Just-in-Time: Training-Free Spatial Acceleration for Diffusion Transformers¶
Conference: CVPR 2026 arXiv: 2603.10744 Code: Project Page Area: Image Generation / Diffusion Model Acceleration Keywords: Diffusion Transformer, spatial acceleration, training-free, Flow Matching, token sparsification, ODE solving
TL;DR¶
This paper proposes the Just-in-Time (JiT) framework, which dynamically selects sparse anchor tokens in the spatial domain to drive generative ODE evolution, and introduces a deterministic micro-flow (DMF) mechanism to ensure seamless activation of newly included tokens.

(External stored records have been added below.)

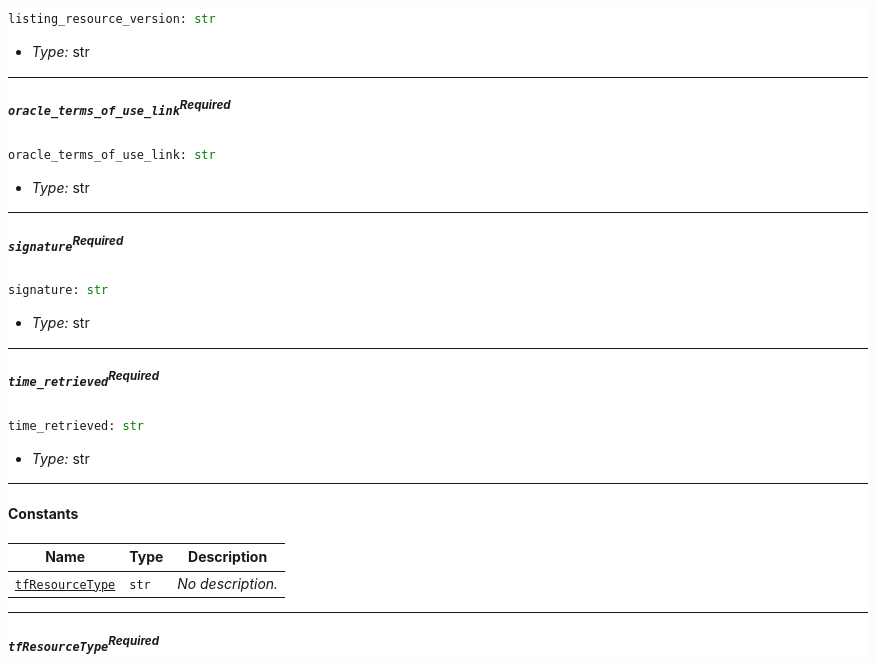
 ```python
listing_resource_version: str
```

- *Type:* str

---

##### `oracle_terms_of_use_link`<sup>Required</sup> <a name="oracle_terms_of_use_link" id="rhizo-co-terraform-provider-oci.coreAppCatalogSubscription.CoreAppCatalogSubscription.property.oracleTermsOfUseLink"></a>

```python
oracle_terms_of_use_link: str
```

- *Type:* str

---

##### `signature`<sup>Required</sup> <a name="signature" id="rhizo-co-terraform-provider-oci.coreAppCatalogSubscription.CoreAppCatalogSubscription.property.signature"></a>

```python
signature: str
```

- *Type:* str

---

##### `time_retrieved`<sup>Required</sup> <a name="time_retrieved" id="rhizo-co-terraform-provider-oci.coreAppCatalogSubscription.CoreAppCatalogSubscription.property.timeRetrieved"></a>

```python
time_retrieved: str
```

- *Type:* str

---

#### Constants <a name="Constants" id="Constants"></a>

| **Name** | **Type** | **Description** |
| --- | --- | --- |
| <code><a href="#rhizo-co-terraform-provider-oci.coreAppCatalogSubscription.CoreAppCatalogSubscription.property.tfResourceType">tfResourceType</a></code> | <code>str</code> | *No description.* |

---

##### `tfResourceType`<sup>Required</sup> <a name="tfResourceType" id="rhizo-co-terraform-provider-oci.coreAppCatalogSubscription.CoreAppCatalogSubscription.property.tfResourceType"></a>
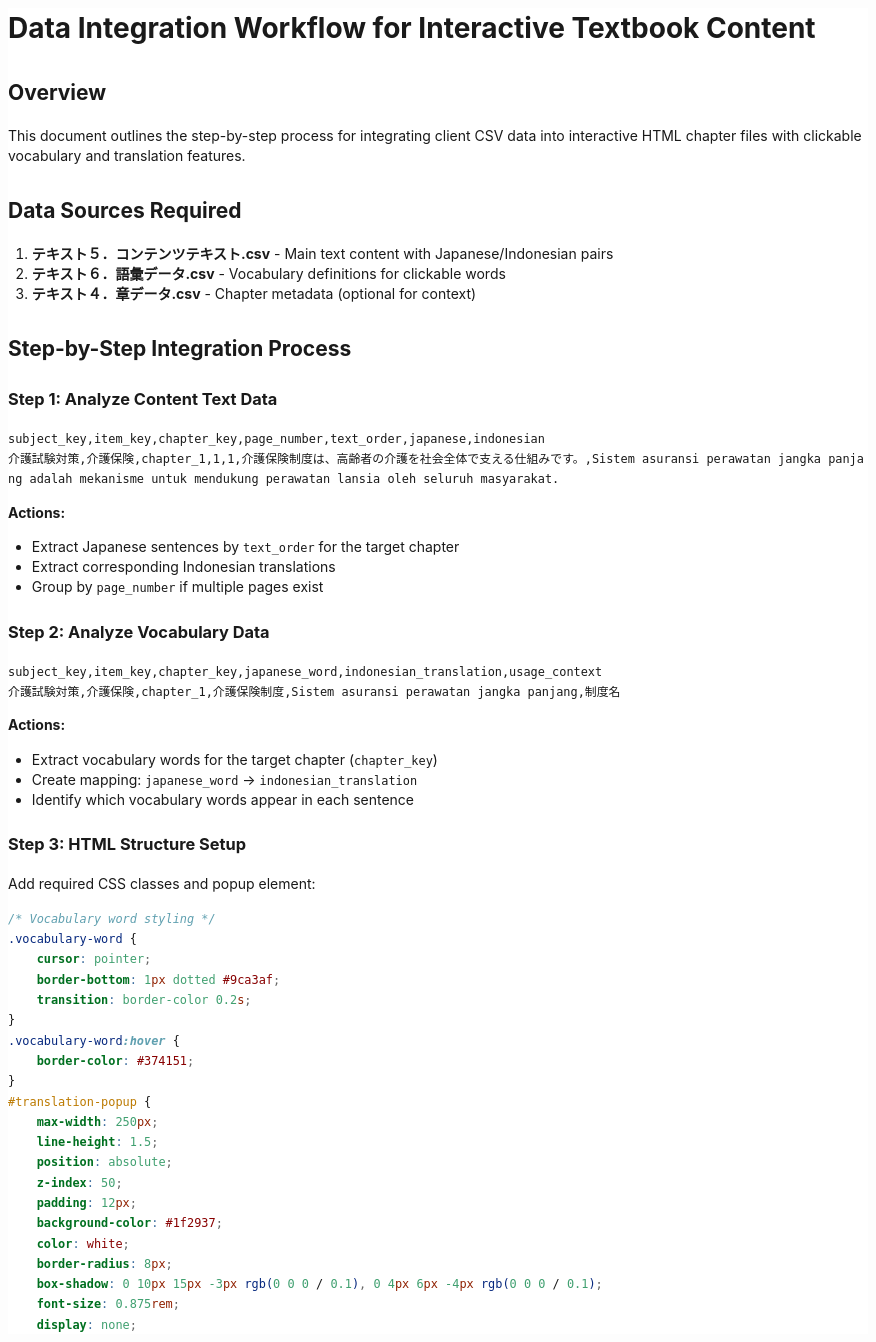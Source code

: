 # Data Integration Workflow for Interactive Textbook Content

## Overview
This document outlines the step-by-step process for integrating client CSV data into interactive HTML chapter files with clickable vocabulary and translation features.

## Data Sources Required
1. **テキスト５．コンテンツテキスト.csv** - Main text content with Japanese/Indonesian pairs
2. **テキスト６．語彙データ.csv** - Vocabulary definitions for clickable words
3. **テキスト４．章データ.csv** - Chapter metadata (optional for context)

## Step-by-Step Integration Process

### Step 1: Analyze Content Text Data
```csv
subject_key,item_key,chapter_key,page_number,text_order,japanese,indonesian
介護試験対策,介護保険,chapter_1,1,1,介護保険制度は、高齢者の介護を社会全体で支える仕組みです。,Sistem asuransi perawatan jangka panjang adalah mekanisme untuk mendukung perawatan lansia oleh seluruh masyarakat.
```

**Actions:**
- Extract Japanese sentences by `text_order` for the target chapter
- Extract corresponding Indonesian translations
- Group by `page_number` if multiple pages exist

### Step 2: Analyze Vocabulary Data
```csv
subject_key,item_key,chapter_key,japanese_word,indonesian_translation,usage_context
介護試験対策,介護保険,chapter_1,介護保険制度,Sistem asuransi perawatan jangka panjang,制度名
```

**Actions:**
- Extract vocabulary words for the target chapter (`chapter_key`)
- Create mapping: `japanese_word` → `indonesian_translation`
- Identify which vocabulary words appear in each sentence

### Step 3: HTML Structure Setup
Add required CSS classes and popup element:

```css
/* Vocabulary word styling */
.vocabulary-word {
    cursor: pointer;
    border-bottom: 1px dotted #9ca3af;
    transition: border-color 0.2s;
}
.vocabulary-word:hover {
    border-color: #374151;
}
#translation-popup {
    max-width: 250px;
    line-height: 1.5;
    position: absolute;
    z-index: 50;
    padding: 12px;
    background-color: #1f2937;
    color: white;
    border-radius: 8px;
    box-shadow: 0 10px 15px -3px rgb(0 0 0 / 0.1), 0 4px 6px -4px rgb(0 0 0 / 0.1);
    font-size: 0.875rem;
    display: none;
```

JiT achieves up to 7× acceleration on FLUX.1-dev with negligible quality degradation.
Background & Motivation¶
- Computational bottleneck of DiTs: The self-attention complexity of Diffusion Transformers is \(\mathcal{O}(N^2)\), resulting in prohibitively high inference latency for high-resolution image and video generation, severely limiting real-time interaction and consumer-grade deployment.
- Limitations of temporal acceleration: Existing acceleration methods primarily focus on the temporal domain (higher-order solvers, distilled few-step models), but suffer from significant quality degradation at ultra-low step counts, and distillation requires substantial retraining resources.
- Ceiling of caching methods: Feature caching methods (TeaCache, TaylorSeer) reuse intermediate activations to reduce computation, but their quality upper bound is constrained by the baseline performance at the corresponding NFE, and they suffer from feature staleness.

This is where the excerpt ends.